DIRECTIONS: Give back every entry precisely as written, without any of the images.

________________________

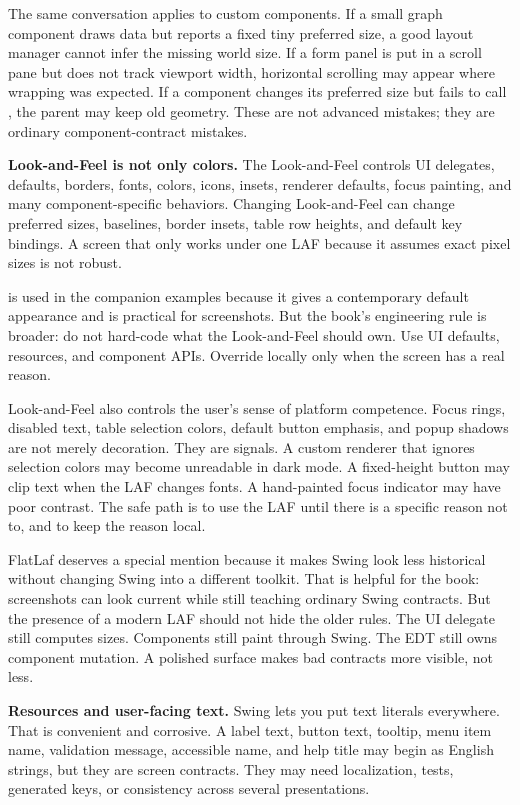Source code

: The same conversation applies to custom components. If a small graph component draws data but reports a fixed tiny preferred size, a good layout manager cannot infer the missing world size. If a form panel is put in a scroll pane but does not track viewport width, horizontal scrolling may appear where wrapping was expected. If a component changes its preferred size but fails to call , the parent may keep old geometry. These are not advanced mistakes; they are ordinary component-contract mistakes.

\textbf{Look-and-Feel is not only colors.} The Look-and-Feel controls UI delegates, defaults, borders, fonts, colors, icons, insets, renderer defaults, focus painting, and many component-specific behaviors. Changing Look-and-Feel can change preferred sizes, baselines, border insets, table row heights, and default key bindings. A screen that only works under one LAF because it assumes exact pixel sizes is not robust.

\flatlaf{} is used in the companion examples because it gives a contemporary default appearance and is practical for screenshots. But the book's engineering rule is broader: do not hard-code what the Look-and-Feel should own. Use UI defaults, resources, and component APIs. Override locally only when the screen has a real reason.

Look-and-Feel also controls the user's sense of platform competence. Focus rings, disabled text, table selection colors, default button emphasis, and popup shadows are not merely decoration. They are signals. A custom renderer that ignores selection colors may become unreadable in dark mode. A fixed-height button may clip text when the LAF changes fonts. A hand-painted focus indicator may have poor contrast. The safe path is to use the LAF until there is a specific reason not to, and to keep the reason local.

FlatLaf deserves a special mention because it makes Swing look less historical without changing Swing into a different toolkit. That is helpful for the book: screenshots can look current while still teaching ordinary Swing contracts. But the presence of a modern LAF should not hide the older rules. The UI delegate still computes sizes. Components still paint through Swing. The EDT still owns component mutation. A polished surface makes bad contracts more visible, not less.

\textbf{Resources and user-facing text.} Swing lets you put text literals everywhere. That is convenient and corrosive. A label text, button text, tooltip, menu item name, validation message, accessible name, and help title may begin as English strings, but they are screen contracts. They may need localization, tests, generated keys, or consistency across several presentations.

________________________

TASK ANSWER:
Source code

: The same conversation applies to custom components. If a small graph component draws data but reports a fixed tiny preferred size, a good layout manager cannot infer the missing world size. If a form panel is put in a scroll pane but does not track viewport width, horizontal scrolling may appear where wrapping was expected. If a component changes its preferred size but fails to call , the parent may keep old geometry. These are not advanced mistakes; they are ordinary component-contract mistakes.

\textbf{Look-and-Feel is not only colors.} The Look-and-Feel controls UI delegates, defaults, borders, fonts, colors, icons, insets, renderer defaults, focus painting, and many component-specific behaviors. Changing Look-and-Feel can change preferred sizes, baselines, border insets, table row heights, and default key bindings. A screen that only works under one LAF because it assumes exact pixel sizes is not robust.

\flatlaf{} is used in the companion examples because it gives a contemporary default appearance and is practical for screenshots. But the book's engineering rule is broader: do not hard-code what the Look-and-Feel should own. Use UI defaults, resources, and component APIs. Override locally only when the screen has a real reason.

Look-and-Feel also controls the user's sense of platform competence. Focus rings, disabled text, table selection colors, default button emphasis, and popup shadows are not merely decoration. They are signals. A custom renderer that ignores selection colors may become unreadable in dark mode. A fixed-height button may clip text when the LAF changes fonts. A hand-painted focus indicator may have poor contrast. The safe path is to use the LAF until there is a specific reason not to, and to keep the reason local.

FlatLaf deserves a special mention because it makes Swing look less historical without changing Swing into a different toolkit. That is helpful for the book: screenshots can look current while still teaching ordinary Swing contracts. But the presence of a modern LAF should not hide the older rules. The UI delegate still computes sizes. Components still paint through Swing. The EDT still owns component mutation. A polished surface makes bad contracts more visible, not less.

\textbf{Resources and user-facing text.} Swing lets you put text literals everywhere. That is convenient and corrosive. A label text, button text, tooltip, menu item name, validation message, accessible name, and help title may begin as English strings, but they are screen contracts. They may need localization, tests, generated keys, or consistency across several presentations.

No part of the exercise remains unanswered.